1 files changed, 126 insertions, 61 deletions
diff --git a/gcc/tree-vect-patterns.c b/gcc/tree-vect-patterns.c
index ac56ace..ff1358a 100644
--- a/gcc/tree-vect-patterns.c
+++ b/gcc/tree-vect-patterns.c
@@ -1148,7 +1148,7 @@ vect_recog_sad_pattern (vec_info *vinfo,
   /* FORNOW.  Can continue analyzing the def-use chain when this stmt in a phi
      inside the loop (in case we are analyzing an outer-loop).  */
   vect_unpromoted_value unprom[2];
-  if (!vect_widened_op_tree (vinfo, diff_stmt_vinfo, MINUS_EXPR, MINUS_EXPR,
+  if (!vect_widened_op_tree (vinfo, diff_stmt_vinfo, MINUS_EXPR, WIDEN_MINUS_EXPR,
 			     false, 2, unprom, &half_type))
     return NULL;
 
@@ -1262,6 +1262,29 @@ vect_recog_widen_mult_pattern (vec_info *vinfo, stmt_vec_info last_stmt_info,
 				      "vect_recog_widen_mult_pattern");
 }
 
+/* Try to detect addition on widened inputs, converting PLUS_EXPR
+   to WIDEN_PLUS_EXPR.  See vect_recog_widen_op_pattern for details.  */
+
+static gimple *
+vect_recog_widen_plus_pattern (vec_info *vinfo, stmt_vec_info last_stmt_info,
+			       tree *type_out)
+{
+  return vect_recog_widen_op_pattern (vinfo, last_stmt_info, type_out,
+				      PLUS_EXPR, WIDEN_PLUS_EXPR, false,
+				      "vect_recog_widen_plus_pattern");
+}
+
+/* Try to detect subtraction on widened inputs, converting MINUS_EXPR
+   to WIDEN_MINUS_EXPR.  See vect_recog_widen_op_pattern for details.  */
+static gimple *
+vect_recog_widen_minus_pattern (vec_info *vinfo, stmt_vec_info last_stmt_info,
+			       tree *type_out)
+{
+  return vect_recog_widen_op_pattern (vinfo, last_stmt_info, type_out,
+				      MINUS_EXPR, WIDEN_MINUS_EXPR, false,
+				      "vect_recog_widen_minus_pattern");
+}
+
 /* Function vect_recog_pow_pattern
 
    Try to find the following pattern:
@@ -1978,7 +2001,7 @@ vect_recog_average_pattern (vec_info *vinfo,
   vect_unpromoted_value unprom[3];
   tree new_type;
   unsigned int nops = vect_widened_op_tree (vinfo, plus_stmt_info, PLUS_EXPR,
-					    PLUS_EXPR, false, 3,
+					    WIDEN_PLUS_EXPR, false, 3,
 					    unprom, &new_type);
   if (nops == 0)
     return NULL;
@@ -4044,7 +4067,7 @@ vect_recog_bool_pattern (vec_info *vinfo,
       || rhs_code == VIEW_CONVERT_EXPR)
     {
       if (! INTEGRAL_TYPE_P (TREE_TYPE (lhs))

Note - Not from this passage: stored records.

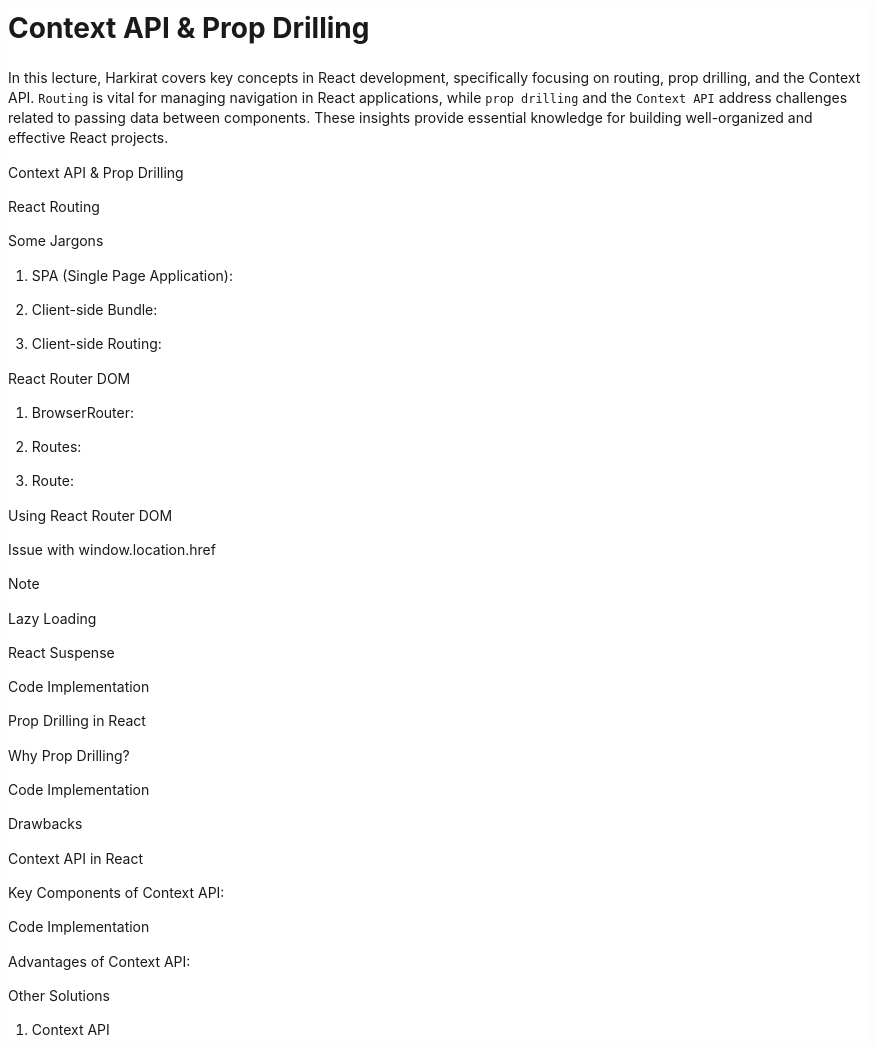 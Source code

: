 # Context API & Prop Drilling

  

In this lecture, Harkirat covers key concepts in React development, specifically focusing on routing, prop drilling, and the Context API. `Routing` is vital for managing navigation in React applications, while `prop drilling` and the `Context API` address challenges related to passing data between components. These insights provide essential knowledge for building well-organized and effective React projects.

  

Context API & Prop Drilling

React Routing

Some Jargons

1. SPA (Single Page Application):

2. Client-side Bundle:

3. Client-side Routing:

React Router DOM

1. BrowserRouter:

2. Routes:

3. Route:

Using React Router DOM

Issue with window.location.href

Note

Lazy Loading

React Suspense

Code Implementation

Prop Drilling in React

Why Prop Drilling?

Code Implementation

Drawbacks

Context API in React

Key Components of Context API:

Code Implementation

Advantages of Context API:

Other Solutions

1. Context API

-	  || TYPE_PRECISION (TREE_TYPE (lhs)) == 1)
+	  || VECT_SCALAR_BOOLEAN_TYPE_P (TREE_TYPE (lhs)))
 	return NULL;
       vectype = get_vectype_for_scalar_type (vinfo, TREE_TYPE (lhs));
       if (vectype == NULL_TREE)
@@ -5007,6 +5030,8 @@ possible_vector_mask_operation_p (stmt_vec_info stmt_info)
 	  return TREE_CODE_CLASS (rhs_code) == tcc_comparison;
 	}
     }
+  else if (is_a <gphi *> (stmt_info->stmt))
+    return true;
   return false;
 }
 
@@ -5017,47 +5042,40 @@ possible_vector_mask_operation_p (stmt_vec_info stmt_info)
 static void
 vect_determine_mask_precision (vec_info *vinfo, stmt_vec_info stmt_info)
 {
-  if (!possible_vector_mask_operation_p (stmt_info)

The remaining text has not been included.